August 1, 2021

DCTRS

Damascus Center for Theoretical and Civil Rights Studies

Elliott: Chargers’ tenacity finally starting to show even if it’s too late to save season

Sure, now the Chargers win three games in a row, long after their path to the playoffs closed and the only suspense left in their season is guessing how many NFL records will be rewritten by rookie quarterback Justin Herbert.

The Chargers’ 19-16 victory over Denver on Sunday at SoFi Stadium was built on contradictions, of sometimes taking two steps forward and one step back. Playing with a lineup depleted by injury and illness, they surrendered a double-digit lead for the fifth time in 15 games but beat another non-playoff team on an unlikely grand slam’s worth of field goals by Michael Badgley — who leads the NFL in missed field goals — and a last-minute interception by wide receiver-turned-defensive back Mike Williams.

Their victory was part improvisation, part determination, and never sure. But after coming up with an astonishing number of ways to lose one-score games over the past few seasons the Chargers’ last four wins have been by a single score, commendable for their resolve if not their form.

“I’m obviously happy to win games. I don’t care how we win them. I just want to win games,” coach Anthony Lynn said. “But every now and then I would like to win one that’s not a one-score game, sure.”

The Chargers are 2-6 against AFC West opponents — two more division wins than they had last season — and at 6-9 with one game to go, they’ve improved on last season’s 5-11 record. But they should have been better than a bad team that has had had to scrap and claw to beat other bad teams.

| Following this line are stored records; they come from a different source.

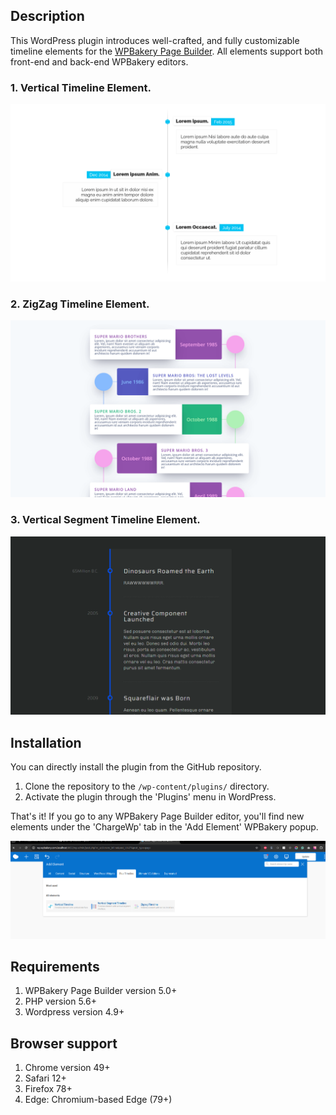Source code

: ## Description

This WordPress plugin introduces well-crafted, and fully customizable timeline elements for the [WPBakery Page Builder](https://wpbakery.com/).
All elements support both front-end and back-end WPBakery editors.

### 1. Vertical Timeline Element.

![Vertical Timeline Element](assets/images/github-reame/screen-3.png)

### 2. ZigZag Timeline Element.

![ZigZag Timeline Element](assets/images/github-reame/screen-2.png)


### 3. Vertical Segment Timeline Element.

![Vertical Segment Timeline Element](assets/images/github-reame/screen-4.png)

## Installation
You can directly install the plugin from the GitHub repository.
1. Clone the repository to the `/wp-content/plugins/` directory.
2. Activate the plugin through the 'Plugins' menu in WordPress.

That's it! If you go to any WPBakery Page Builder editor, you'll find new elements under the 'ChargeWp' tab in the 'Add Element' WPBakery popup.

![](assets/images/github-reame/screen-1.png)

## Requirements
1. WPBakery Page Builder version 5.0+
2. PHP version 5.6+
3. Wordpress version 4.9+
   
## Browser support
1. Chrome version 49+
2. Safari 12+
3. Firefox 78+
4. Edge: Chromium-based Edge (79+)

The season might have been different if the tenacity they’ve displayed the past few weeks had appeared earlier and if injuries hadn’t hit them so hard. And if their offensive schemes were more imaginative and bolder. But they are who they are and they are where they are. Players have come to terms with that.

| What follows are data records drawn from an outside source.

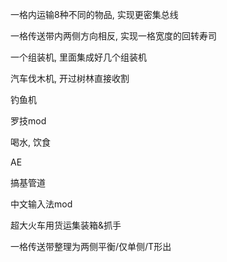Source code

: 一格内运输8种不同的物品, 实现更密集总线

一格传送带内两侧方向相反, 实现一格宽度的回转寿司

一个组装机, 里面集成好几个组装机

汽车伐木机, 开过树林直接收割

钓鱼机

罗技mod

喝水, 饮食

AE

搞基管道

中文输入法mod

超大火车用货运集装箱&抓手

一格传送带整理为两侧平衡/仅单侧/T形出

“You don’t get frustrated because it’s a so, what now mentality. Once we lost those games it’s on to the next,” rookie linebacker Kenneth Murray Jr. said Sunday. “To be able to get these last few wins is exactly what I expected the team to do, and just continue to fight it out. Because we signed up for 16 games and we need to play all 16 to the best of our ability.”

Club executives will have to sort out what this winning streak means and if an upward-trend justifies retaining Lynn and his debatable play-calling next season. It was interesting that Herbert made a point on Sunday of praising his teammates and coaches, suggesting Lynn’s voice is still heard and given weight.

“I know that in that locker room no one is going to give up,” Herbert said after he engineered his third straight winning drive, which was capped by Badgley’s 37-yard field goal with 41 seconds left in the fourth quarter.

“No one gave up on us when we lost some close games and everyone believes in this team and we believe in the coaching staff, we believe in the players in that locker room. Whether it’s practice or games, people are going to show up and give us their best effort. I’m honored to be a part of this locker room and this team as well.”

Herbert added to his growing legend on Sunday. His 28th passing touchdown of the season gave him the rookie single-season record for passing scores, breaking the record of 27 Baker Mayfield set in 2018. His 253 passing yards, on a 21-for-33 performance, gave him 4,034 passing yards this season, fourth-most by a rookie in NFL history. He and Kansas City’s Patrick Mahomes are the only players in NFL history to exceed 4,000 passing yards in their first 14 starts. Herbert needs six completions to pass Carson Wentz’s rookie record of 379 completions. That’s easily attainable for him in the Chargers’ finale next week at Kansas City, where the Chiefs are unlikely to play many first-string players.

Herbert is taking all he can from every experience, reveling in the camaraderie of the team’s rare wins and wringing lessons from their losses. “You have to be tough,” he said. “As tough as it is sometimes, when you throw picks, you throw incompletions, you lose games. It’s adversity and it’s going to happen and it’s all about how you react to it….

“In the NFL you’ve got to kind of find a way to win games and there’s a way to do it and there’s a way not to do it and we kind of experienced that in the first half of the season. But as these games have gone on, I think our team has begun to learn and we’ve gotten better and we’ve watched the film, we’ve had good weeks of practice and we’ve gotten better. And that’s one of the best things to see. And I know that no one is going to give up. It’s been great to see.”

Cornerback Chris Harris also said he has seen no one surrender. “We want to finish strong, finish the season strong and have momentum coming into next year, and we got one more game to do it,” he said.

Momentum doesn’t usually carry over from one NFL season to the next, but attitudes and expectations can become entrenched. With Herbert leading them, the Chargers have a chance to establish a winning culture and reach the point where a three-game winning streak will be a jumping-off point to success and not the highlight of their season.